Nothing in the data may be altered, so output all of it exactly.

──────── RECORDS FOR THIS EXERCISE ────────

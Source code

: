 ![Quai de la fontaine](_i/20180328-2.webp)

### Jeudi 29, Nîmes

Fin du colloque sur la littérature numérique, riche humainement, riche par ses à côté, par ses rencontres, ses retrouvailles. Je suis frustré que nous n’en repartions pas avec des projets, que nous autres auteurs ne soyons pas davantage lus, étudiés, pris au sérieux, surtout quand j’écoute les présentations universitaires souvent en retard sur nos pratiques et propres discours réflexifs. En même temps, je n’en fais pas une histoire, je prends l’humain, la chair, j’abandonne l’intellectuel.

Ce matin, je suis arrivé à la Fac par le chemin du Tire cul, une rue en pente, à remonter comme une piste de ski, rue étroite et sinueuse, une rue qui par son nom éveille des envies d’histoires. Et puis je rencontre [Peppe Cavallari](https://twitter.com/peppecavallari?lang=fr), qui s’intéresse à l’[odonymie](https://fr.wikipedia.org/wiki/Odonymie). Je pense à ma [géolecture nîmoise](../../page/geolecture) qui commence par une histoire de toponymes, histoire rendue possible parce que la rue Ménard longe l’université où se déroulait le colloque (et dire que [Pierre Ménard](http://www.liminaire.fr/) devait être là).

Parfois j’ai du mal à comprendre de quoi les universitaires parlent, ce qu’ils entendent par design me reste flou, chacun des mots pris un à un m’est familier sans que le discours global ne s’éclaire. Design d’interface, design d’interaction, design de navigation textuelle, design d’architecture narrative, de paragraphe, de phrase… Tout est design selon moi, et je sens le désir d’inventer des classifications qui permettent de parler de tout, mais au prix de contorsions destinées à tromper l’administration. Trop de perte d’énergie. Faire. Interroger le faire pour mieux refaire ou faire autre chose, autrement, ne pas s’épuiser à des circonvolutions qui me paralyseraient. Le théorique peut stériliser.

────────

YOUR RESPONSE ::
Source code

: ![Quai de la fontaine](_i/20180328-2.webp)

### Jeudi 29, Nîmes

Fin du colloque sur la littérature numérique, riche humainement, riche par ses à côté, par ses rencontres, ses retrouvailles. Je suis frustré que nous n’en repartions pas avec des projets, que nous autres auteurs ne soyons pas davantage lus, étudiés, pris au sérieux, surtout quand j’écoute les présentations universitaires souvent en retard sur nos pratiques et propres discours réflexifs. En même temps, je n’en fais pas une histoire, je prends l’humain, la chair, j’abandonne l’intellectuel.

Ce matin, je suis arrivé à la Fac par le chemin du Tire cul, une rue en pente, à remonter comme une piste de ski, rue étroite et sinueuse, une rue qui par son nom éveille des envies d’histoires. Et puis je rencontre [Peppe Cavallari](https://twitter.com/peppecavallari?lang=fr), qui s’intéresse à l’[odonymie](https://fr.wikipedia.org/wiki/Odonymie). Je pense à ma [géolecture nîmoise](../../page/geolecture) qui commence par une histoire de toponymes, histoire rendue possible parce que la rue Ménard longe l’université où se déroulait le colloque (et dire que [Pierre Ménard](http://www.liminaire.fr/) devait être là).

Parfois j’ai du mal à comprendre de quoi les universitaires parlent, ce qu’ils entendent par design me reste flou, chacun des mots pris un à un m’est familier sans que le discours global ne s’éclaire. Design d’interface, design d’interaction, design de navigation textuelle, design d’architecture narrative, de paragraphe, de phrase… Tout est design selon moi, et je sens le désir d’inventer des classifications qui permettent de parler de tout, mais au prix de contorsions destinées à tromper l’administration. Trop de perte d’énergie. Faire. Interroger le faire pour mieux refaire ou faire autre chose, autrement, ne pas s’épuiser à des circonvolutions qui me paralyseraient. Le théorique peut stériliser.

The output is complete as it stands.